Erfolge in allen Werken
Alle unsere Werke haben den Energie- und Wasserverbrauch sowie die Abfallmenge in den vergangenen Jahren deutlich verringert. Möglich wird diese Reduktion durch die Auswahl von Verfahren, Anlagen und Maschinen mit der besten für uns verfügbaren Technik.
Zudem betreiben wir ein aktives Risikomanagement zur Vermeidung von Umweltschäden: Goodyear Dunlop hat ein Verfahren eingerichtet, um auf Umweltunfälle schnell und angemessen reagieren zu können. Damit werden Abweichungen vom Normalbetrieb frühzeitig erkannt und Einwirkungen auf die Umwelt so gering wie möglich gehalten. Durch Instandhaltung, präventive Messungen und kontinuierliche Überwachung unserer Maschinen und Anlagen können wir Qualitätsrisiken, Umweltschäden und Unfallrisiken minimieren und im besten Falle ausschließen.

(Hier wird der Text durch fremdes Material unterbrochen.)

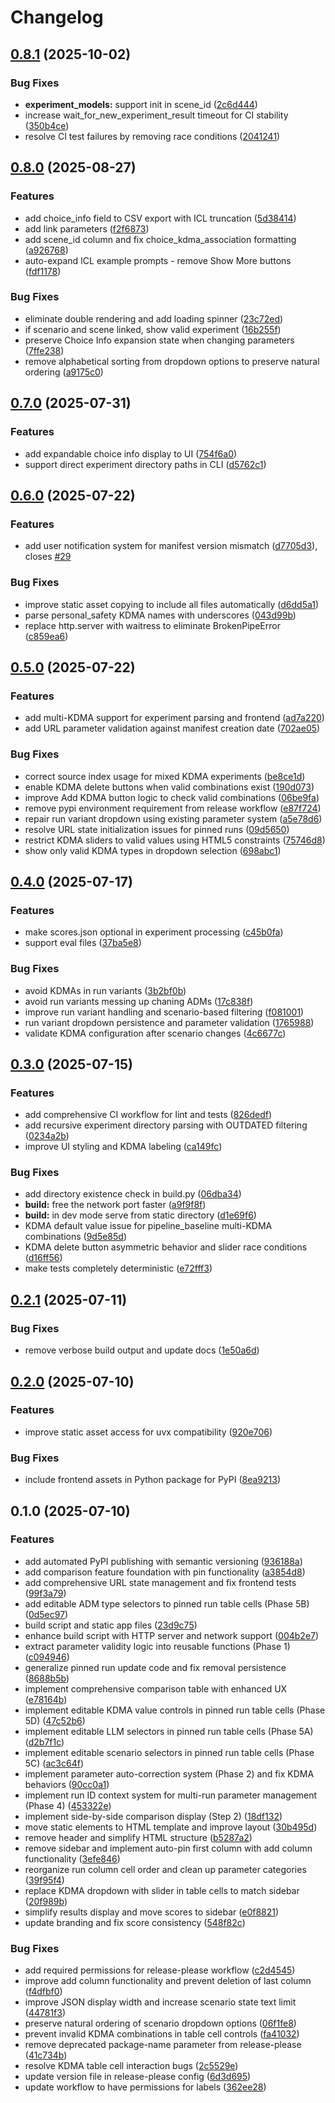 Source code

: # Changelog

## [0.8.1](https://github.com/ITM-Kitware/align-browser/compare/v0.8.0...v0.8.1) (2025-10-02)


### Bug Fixes

* **experiment_models:** support init in scene_id ([2c6d444](https://github.com/ITM-Kitware/align-browser/commit/2c6d44488e148fea181c2a9ee0a697d23a111d37))
* increase wait_for_new_experiment_result timeout for CI stability ([350b4ce](https://github.com/ITM-Kitware/align-browser/commit/350b4ce1147bbc5ed5ca6497b13fe330e5ee0ee6))
* resolve CI test failures by removing race conditions ([2041241](https://github.com/ITM-Kitware/align-browser/commit/2041241101aafd9b13620d0ef1667c9830b04f67))

## [0.8.0](https://github.com/ITM-Kitware/align-browser/compare/v0.7.0...v0.8.0) (2025-08-27)


### Features

* add choice_info field to CSV export with ICL truncation ([5d38414](https://github.com/ITM-Kitware/align-browser/commit/5d3841494fd5079b13e6362f73683f46595e9023))
* add link parameters ([f2f6873](https://github.com/ITM-Kitware/align-browser/commit/f2f6873dd8caee2dea932174b04490cde313757f))
* add scene_id column and fix choice_kdma_association formatting ([a926768](https://github.com/ITM-Kitware/align-browser/commit/a9267687b7aa5f2b71019dfaea1ebf0903670b82))
* auto-expand ICL example prompts - remove Show More buttons ([fdf1178](https://github.com/ITM-Kitware/align-browser/commit/fdf1178c8a734c9439e0f038b3b7cecd8476e10c))


### Bug Fixes

* eliminate double rendering and add loading spinner ([23c72ed](https://github.com/ITM-Kitware/align-browser/commit/23c72ed9019b73a4d28e4c5f5873676b48b95fbd))
* if scenario and scene linked, show valid experiment ([16b255f](https://github.com/ITM-Kitware/align-browser/commit/16b255fd384d453dfa1d507b52ae053345f7229a))
* preserve Choice Info expansion state when changing parameters ([7ffe238](https://github.com/ITM-Kitware/align-browser/commit/7ffe23880742cd6eed93a4982529e38457ae9610))
* remove alphabetical sorting from dropdown options to preserve natural ordering ([a9175c0](https://github.com/ITM-Kitware/align-browser/commit/a9175c07167f180efb9ea23752f7718646761868))

## [0.7.0](https://github.com/ITM-Kitware/align-browser/compare/v0.6.0...v0.7.0) (2025-07-31)


### Features

* add expandable choice info display to UI ([754f6a0](https://github.com/ITM-Kitware/align-browser/commit/754f6a0550881cd1508b35556dd6f23f015241b8))
* support direct experiment directory paths in CLI ([d5762c1](https://github.com/ITM-Kitware/align-browser/commit/d5762c11f50f35302eb3eaddc808965d061a30e8))

## [0.6.0](https://github.com/ITM-Kitware/align-browser/compare/v0.5.0...v0.6.0) (2025-07-22)


### Features

* add user notification system for manifest version mismatch ([d7705d3](https://github.com/ITM-Kitware/align-browser/commit/d7705d3a746b0ffc8793324ceebc31e4760c7c8f)), closes [#29](https://github.com/ITM-Kitware/align-browser/issues/29)


### Bug Fixes

* improve static asset copying to include all files automatically ([d6dd5a1](https://github.com/ITM-Kitware/align-browser/commit/d6dd5a1b4a04634ef7635c425a134bbcb0ac2118))
* parse personal_safety KDMA names with underscores ([043d99b](https://github.com/ITM-Kitware/align-browser/commit/043d99b7ad2da8f70c21761470305521d0fbf906))
* replace http.server with waitress to eliminate BrokenPipeError ([c859ea6](https://github.com/ITM-Kitware/align-browser/commit/c859ea61c0c92dc98bc6d84b45c4bfb566f35024))

## [0.5.0](https://github.com/ITM-Kitware/align-browser/compare/v0.4.0...v0.5.0) (2025-07-22)


### Features

* add multi-KDMA support for experiment parsing and frontend ([ad7a220](https://github.com/ITM-Kitware/align-browser/commit/ad7a220985b08fbf63bcaff36eebdae5723041b3))
* add URL parameter validation against manifest creation date ([702ae05](https://github.com/ITM-Kitware/align-browser/commit/702ae05ae71d4c3beb35b0dff357df868e06740f))


### Bug Fixes

* correct source index usage for mixed KDMA experiments ([be8ce1d](https://github.com/ITM-Kitware/align-browser/commit/be8ce1db95aa96cfd9f7d8e2ed44027129fe71f3))
* enable KDMA delete buttons when valid combinations exist ([190d073](https://github.com/ITM-Kitware/align-browser/commit/190d0731e9a979eb9a56f2ba6642af1549b03044))
* improve Add KDMA button logic to check valid combinations ([06be9fa](https://github.com/ITM-Kitware/align-browser/commit/06be9fab3305d5228585b1b9a729e33f512f2aba))
* remove pypi environment requirement from release workflow ([e87f724](https://github.com/ITM-Kitware/align-browser/commit/e87f72407072f305bd12602121ddfaaafb2ba204))
* repair run variant dropdown using existing parameter system ([a5e78d6](https://github.com/ITM-Kitware/align-browser/commit/a5e78d6999dc5409d9faa6d49dd6dc46d9762a57))
* resolve URL state initialization issues for pinned runs ([09d5650](https://github.com/ITM-Kitware/align-browser/commit/09d5650bf4bc4a67e05ff76d6cf5c0e9500e45ad))
* restrict KDMA sliders to valid values using HTML5 constraints ([75746d8](https://github.com/ITM-Kitware/align-browser/commit/75746d8b300d380bc26d2d5e9e34add3ab236ce2))
* show only valid KDMA types in dropdown selection ([698abc1](https://github.com/ITM-Kitware/align-browser/commit/698abc1a616162b039b2b6c6d3079ef19a208bfd))

## [0.4.0](https://github.com/PaulHax/align-browser/compare/v0.3.0...v0.4.0) (2025-07-17)


### Features

* make scores.json optional in experiment processing ([c45b0fa](https://github.com/PaulHax/align-browser/commit/c45b0faef796d4afea05177065461b4a95a9e78e))
* support eval files ([37ba5e8](https://github.com/PaulHax/align-browser/commit/37ba5e80595061b04dcb6827c978342e88cf79e2))


### Bug Fixes

* avoid KDMAs in run variants ([3b2bf0b](https://github.com/PaulHax/align-browser/commit/3b2bf0b615e792417b78bb18366aa6387a69ea85))
* avoid run variants messing up chaning ADMs ([17c838f](https://github.com/PaulHax/align-browser/commit/17c838fd4f5444f0e0e1c8b38874f4dff31b708d))
* improve run variant handling and scenario-based filtering ([f081001](https://github.com/PaulHax/align-browser/commit/f08100190b7526753d2f797267128bf23d5000b4))
* run variant dropdown persistence and parameter validation ([1765988](https://github.com/PaulHax/align-browser/commit/176598852f6a297b57f98a2106e7c5dc576ac349))
* validate KDMA configuration after scenario changes ([4c6677c](https://github.com/PaulHax/align-browser/commit/4c6677cc1f53939adc349d90ce304f64abf1cada))

## [0.3.0](https://github.com/PaulHax/align-browser/compare/v0.2.1...v0.3.0) (2025-07-15)


### Features

* add comprehensive CI workflow for lint and tests ([826dedf](https://github.com/PaulHax/align-browser/commit/826dedf037db5979b9e585d252669f387b4679f2))
* add recursive experiment directory parsing with OUTDATED filtering ([0234a2b](https://github.com/PaulHax/align-browser/commit/0234a2bf7bbc6668c424c8ce91b38088553ef563))
* improve UI styling and KDMA labeling ([ca149fc](https://github.com/PaulHax/align-browser/commit/ca149fcff272d09d3eded15b4b7bc0f6d90f3fdf))


### Bug Fixes

* add directory existence check in build.py ([06dba34](https://github.com/PaulHax/align-browser/commit/06dba3493d0fbd7cbb364240b15d83bb9e9fec9c))
* **build:** free the network port faster ([a9f9f8f](https://github.com/PaulHax/align-browser/commit/a9f9f8fdf3902c943a73e968a05442ec1445584f))
* **build:** in dev mode serve from static directory ([d1e69f6](https://github.com/PaulHax/align-browser/commit/d1e69f6ccb6ca9a5ce4024804b3444286f10204a))
* KDMA default value issue for pipeline_baseline multi-KDMA combinations ([9d5e85d](https://github.com/PaulHax/align-browser/commit/9d5e85d409600581bf530811d9b30b42a586a13b))
* KDMA delete button asymmetric behavior and slider race conditions ([d16ff56](https://github.com/PaulHax/align-browser/commit/d16ff56e8bf7979ea6342979434597276eeb2ed9))
* make tests completely deterministic ([e72fff3](https://github.com/PaulHax/align-browser/commit/e72fff34af7d2040adf87e0bc7d95449328aa775))

## [0.2.1](https://github.com/PaulHax/align-browser/compare/v0.2.0...v0.2.1) (2025-07-11)


### Bug Fixes

* remove verbose build output and update docs ([1e50a6d](https://github.com/PaulHax/align-browser/commit/1e50a6dbce67f949ac13eb71591012fbbd3cfd93))

## [0.2.0](https://github.com/PaulHax/align-browser/compare/v0.1.0...v0.2.0) (2025-07-10)


### Features

* improve static asset access for uvx compatibility ([920e706](https://github.com/PaulHax/align-browser/commit/920e70631af17fabe0f3be9ec829f80cd8261bd6))


### Bug Fixes

* include frontend assets in Python package for PyPI ([8ea9213](https://github.com/PaulHax/align-browser/commit/8ea9213c48f5959857558669698db3b76964d0f4))

## 0.1.0 (2025-07-10)


### Features

* add automated PyPI publishing with semantic versioning ([936188a](https://github.com/PaulHax/align-browser/commit/936188a1cb63576e14f38edbd22e906e5178ae14))
* add comparison feature foundation with pin functionality ([a3854d8](https://github.com/PaulHax/align-browser/commit/a3854d8ef5cbf540aa230d99c8ad15e38d73d2ad))
* add comprehensive URL state management and fix frontend tests ([99f3a79](https://github.com/PaulHax/align-browser/commit/99f3a79f9ec039a728880903b9eec3bfd393a811))
* add editable ADM type selectors to pinned run table cells (Phase 5B) ([0d5ec97](https://github.com/PaulHax/align-browser/commit/0d5ec9736d99793e836aa614ccbad4c931c4a851))
* build script and static app files ([23d9c75](https://github.com/PaulHax/align-browser/commit/23d9c75155f5dfbcec08afcb6332ada180fef8b8))
* enhance build script with HTTP server and network support ([004b2e7](https://github.com/PaulHax/align-browser/commit/004b2e7455f88041c7a9241dade519bbd9fffc57))
* extract parameter validity logic into reusable functions (Phase 1) ([c094946](https://github.com/PaulHax/align-browser/commit/c0949467063bb8056c23fe2f3ff57a1c088e3647))
* generalize pinned run update code and fix removal persistence ([8688b5b](https://github.com/PaulHax/align-browser/commit/8688b5bad4eb690a049bf2d3f8fd2f998bb93b60))
* implement comprehensive comparison table with enhanced UX ([e78164b](https://github.com/PaulHax/align-browser/commit/e78164be0851e75848e4dedfa478101e837f38c3))
* implement editable KDMA value controls in pinned run table cells (Phase 5D) ([47c52b6](https://github.com/PaulHax/align-browser/commit/47c52b603617c552376cd544c88e869d96a94f4b))
* implement editable LLM selectors in pinned run table cells (Phase 5A) ([d2b7f1c](https://github.com/PaulHax/align-browser/commit/d2b7f1cbbf41cf1696ae00bb19cc9f9befb7bd16))
* implement editable scenario selectors in pinned run table cells (Phase 5C) ([ac3c64f](https://github.com/PaulHax/align-browser/commit/ac3c64ff7dbb5d61919b8c98a380812014a59feb))
* implement parameter auto-correction system (Phase 2) and fix KDMA behaviors ([90cc0a1](https://github.com/PaulHax/align-browser/commit/90cc0a1be43c14970f7770c0fdecb339964b4b04))
* implement run ID context system for multi-run parameter management (Phase 4) ([453322e](https://github.com/PaulHax/align-browser/commit/453322eafe7961e0d52e1374618e2b2193f765cf))
* implement side-by-side comparison display (Step 2) ([18df132](https://github.com/PaulHax/align-browser/commit/18df1322cc502e535496ff6c621e1efdb5c59337))
* move static elements to HTML template and improve layout ([30b495d](https://github.com/PaulHax/align-browser/commit/30b495d2b6040e567f38c58ace4a34f3c3679360))
* remove header and simplify HTML structure ([b5287a2](https://github.com/PaulHax/align-browser/commit/b5287a2a888269fa601a4c90f6dbbcaf8f57de9c))
* remove sidebar and implement auto-pin first column with add column functionality ([3efe846](https://github.com/PaulHax/align-browser/commit/3efe846c920fb7bd6cdb7fc4882be4360238ada9))
* reorganize run column cell order and clean up parameter categories ([39f95f4](https://github.com/PaulHax/align-browser/commit/39f95f48d2e4e15ff24e9b35534b4a511f1b1c43))
* replace KDMA dropdown with slider in table cells to match sidebar ([20f989b](https://github.com/PaulHax/align-browser/commit/20f989b74a21857ace517051ef74e9b4eb7b91c3))
* simplify results display and move scores to sidebar ([e0f8821](https://github.com/PaulHax/align-browser/commit/e0f8821640fbfea7105d8089d673f2a294f51243))
* update branding and fix score consistency ([548f82c](https://github.com/PaulHax/align-browser/commit/548f82cb33ae989e0641214ddf0f2ca90c87148b))


### Bug Fixes

* add required permissions for release-please workflow ([c2d4545](https://github.com/PaulHax/align-browser/commit/c2d4545789d23ca903d30762647ff9bce74abcf7))
* improve add column functionality and prevent deletion of last column ([f4dfbf0](https://github.com/PaulHax/align-browser/commit/f4dfbf0217292e581390b5801666edfe9c4f91d5))
* improve JSON display width and increase scenario state text limit ([44781f3](https://github.com/PaulHax/align-browser/commit/44781f3649875fd1c4a035afe56e71d45bc35acc))
* preserve natural ordering of scenario dropdown options ([06f1fe8](https://github.com/PaulHax/align-browser/commit/06f1fe8997c25bb95b8bc771cad952875820227d))
* prevent invalid KDMA combinations in table cell controls ([fa41032](https://github.com/PaulHax/align-browser/commit/fa410321ea73a8e9d179b1b619c45e5a87be65a9))
* remove deprecated package-name parameter from release-please ([41c734b](https://github.com/PaulHax/align-browser/commit/41c734bb815ffb8d57eb75c550ca8c5114ebdd0a))
* resolve KDMA table cell interaction bugs ([2c5529e](https://github.com/PaulHax/align-browser/commit/2c5529e87768cfa984e4f384c6879d388b78c3f7))
* update version file in release-please config ([6d3d695](https://github.com/PaulHax/align-browser/commit/6d3d695aa4f281cf54c5afffddc4f1385216ad7e))
* update workflow to have permissions for labels ([362ee28](https://github.com/PaulHax/align-browser/commit/362ee28e63cfced970f020e9dbe875784191aa24))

Lösungsmittelfrei seit 2010 dank neuer Produktionsverfahren
Alle Werke der Goodyear-Dunlop-Gruppe haben Produktionsverfahren entwickelt, mit denen Weichmacheröle, Trennlösungen und auch Vulkanisationsmittel eingespart werden. Mit dem Verzicht auf Lösungsmittel oder durch das Ersetzen von lösungsmittelhaltigen Stoffen durch Materialien auf Wasserbasis leisten wir seit nunmehr 15 Jahren einen entscheidenden Beitrag zu mehr Umweltschutz in unserem Unternehmen. Eines unserer wichtigsten Ziel, der vollständige Verzicht auf diese Stoffe bis zum Jahr 2010 haben wir erfolgreich abgeschlossen.
Ein gutes Beispiel ist das Werk Hanau. Hier entwickelte ein Mitarbeiterteam eine Vorgehensweise, durch die bei der Wulstherstellung ganz auf Gummilösung verzichtet werden kann. So wird die Anwendung von Lösungsmitteln in der Wulstherstellung drastisch gesenkt. Die Idee: Den Wulst mit den anderen Reifenelementen zu verbinden, indem eine Maschine die einzelnen Teile einfach nur fest zusammendrückt. Die Gummimischungen kleben so selbständig aneinander, so lange sie noch nicht vulkanisiert sind. Seit September 2006 läuft die gesamte Wulstherstellung ohne die Anwendung der Gummilösung ab.
Erfolge auch an anderen Standorten
Auch in Wittlich arbeiten wir daran, die Anwendung von Lösungsmitteln weiter zu reduzieren.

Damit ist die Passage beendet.